Kritik lain Fareed Zakaria terhadap pemerintahan Bush dituangkan 
dalam "Islam and Power" (February 13, 2006). Ia menulis bahwa 
demokrasasi di Timur Tengah menghasilkan buah yang aneh di mata AS, 
di luar prediksi mereka, berpuncak pada kemenangan Hamas di Palestina 
dan Ikhwanul Muslimin di Mesir. Kenapa? Menguatnya kelompok ini, 
menurut Fareed Zakaria, karena tidak adanya alternatif-alternatif 
cara lain. Selama beberapa dekade Timur Tengah adalah wilayah a-
politik.
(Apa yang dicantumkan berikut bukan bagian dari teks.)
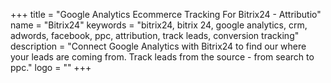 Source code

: +++
title = "Google Analytics Ecommerce Tracking For Bitrix24 - Attributio"
name = "Bitrix24"
keywords = "bitrix24, bitrix 24, google analytics, crm, adwords, facebook, ppc, attribution, track leads, conversion tracking"
description = "Connect Google Analytics with Bitrix24 to find our where your leads are coming from. Track leads from the source - from search to ppc."
logo = ""
+++
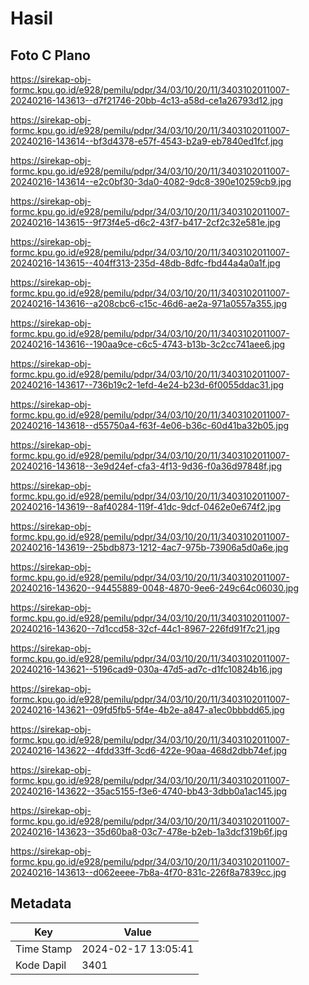 # Hasil

## Foto C Plano

https://sirekap-obj-formc.kpu.go.id/e928/pemilu/pdpr/34/03/10/20/11/3403102011007-20240216-143613--d7f21746-20bb-4c13-a58d-ce1a26793d12.jpg

https://sirekap-obj-formc.kpu.go.id/e928/pemilu/pdpr/34/03/10/20/11/3403102011007-20240216-143614--bf3d4378-e57f-4543-b2a9-eb7840ed1fcf.jpg

https://sirekap-obj-formc.kpu.go.id/e928/pemilu/pdpr/34/03/10/20/11/3403102011007-20240216-143614--e2c0bf30-3da0-4082-9dc8-390e10259cb9.jpg

https://sirekap-obj-formc.kpu.go.id/e928/pemilu/pdpr/34/03/10/20/11/3403102011007-20240216-143615--9f73f4e5-d6c2-43f7-b417-2cf2c32e581e.jpg

https://sirekap-obj-formc.kpu.go.id/e928/pemilu/pdpr/34/03/10/20/11/3403102011007-20240216-143615--404ff313-235d-48db-8dfc-fbd44a4a0a1f.jpg

https://sirekap-obj-formc.kpu.go.id/e928/pemilu/pdpr/34/03/10/20/11/3403102011007-20240216-143616--a208cbc6-c15c-46d6-ae2a-971a0557a355.jpg

https://sirekap-obj-formc.kpu.go.id/e928/pemilu/pdpr/34/03/10/20/11/3403102011007-20240216-143616--190aa9ce-c6c5-4743-b13b-3c2cc741aee6.jpg

https://sirekap-obj-formc.kpu.go.id/e928/pemilu/pdpr/34/03/10/20/11/3403102011007-20240216-143617--736b19c2-1efd-4e24-b23d-6f0055ddac31.jpg

https://sirekap-obj-formc.kpu.go.id/e928/pemilu/pdpr/34/03/10/20/11/3403102011007-20240216-143618--d55750a4-f63f-4e06-b36c-60d41ba32b05.jpg

https://sirekap-obj-formc.kpu.go.id/e928/pemilu/pdpr/34/03/10/20/11/3403102011007-20240216-143618--3e9d24ef-cfa3-4f13-9d36-f0a36d97848f.jpg

https://sirekap-obj-formc.kpu.go.id/e928/pemilu/pdpr/34/03/10/20/11/3403102011007-20240216-143619--8af40284-119f-41dc-9dcf-0462e0e674f2.jpg

https://sirekap-obj-formc.kpu.go.id/e928/pemilu/pdpr/34/03/10/20/11/3403102011007-20240216-143619--25bdb873-1212-4ac7-975b-73906a5d0a6e.jpg

https://sirekap-obj-formc.kpu.go.id/e928/pemilu/pdpr/34/03/10/20/11/3403102011007-20240216-143620--94455889-0048-4870-9ee6-249c64c06030.jpg

https://sirekap-obj-formc.kpu.go.id/e928/pemilu/pdpr/34/03/10/20/11/3403102011007-20240216-143620--7d1ccd58-32cf-44c1-8967-226fd91f7c21.jpg

https://sirekap-obj-formc.kpu.go.id/e928/pemilu/pdpr/34/03/10/20/11/3403102011007-20240216-143621--5196cad9-030a-47d5-ad7c-d1fc10824b16.jpg

https://sirekap-obj-formc.kpu.go.id/e928/pemilu/pdpr/34/03/10/20/11/3403102011007-20240216-143621--09fd5fb5-5f4e-4b2e-a847-a1ec0bbbdd65.jpg

https://sirekap-obj-formc.kpu.go.id/e928/pemilu/pdpr/34/03/10/20/11/3403102011007-20240216-143622--4fdd33ff-3cd6-422e-90aa-468d2dbb74ef.jpg

https://sirekap-obj-formc.kpu.go.id/e928/pemilu/pdpr/34/03/10/20/11/3403102011007-20240216-143622--35ac5155-f3e6-4740-bb43-3dbb0a1ac145.jpg

https://sirekap-obj-formc.kpu.go.id/e928/pemilu/pdpr/34/03/10/20/11/3403102011007-20240216-143623--35d60ba8-03c7-478e-b2eb-1a3dcf319b6f.jpg

https://sirekap-obj-formc.kpu.go.id/e928/pemilu/pdpr/34/03/10/20/11/3403102011007-20240216-143613--d062eeee-7b8a-4f70-831c-226f8a7839cc.jpg


## Metadata

| Key        | Value               |
| ---------- | ------------------- |
| Time Stamp | 2024-02-17 13:05:41 |
| Kode Dapil | 3401                |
Di bawah Saddam tidak ada satupun partai hidup. Saddam 
menghancurkan semua, kecuali kelompok-kelompok yang berbasis masjid, 
bahkan pada masa akhir kekuasaannya ia menggunakannya untuk 
memperkokoh posisinya. Di hampir semua negeri Muslim, Islam menjadi 
sarana oposisi politik. Dan kritik lain pada Bush, bahwa dalam 
kebijakan demokratisasi Timur Tengah-nya, Bush belum lagi 
meningkatkan reformasi politik, ekonomi dan sosial di masyarakat 
Arab –dasar pokok dalam membentuk masyarakat demokratis. Menariknya, 
menurut Fareed Zakaria demokrasi tidak identik dengan pemilu.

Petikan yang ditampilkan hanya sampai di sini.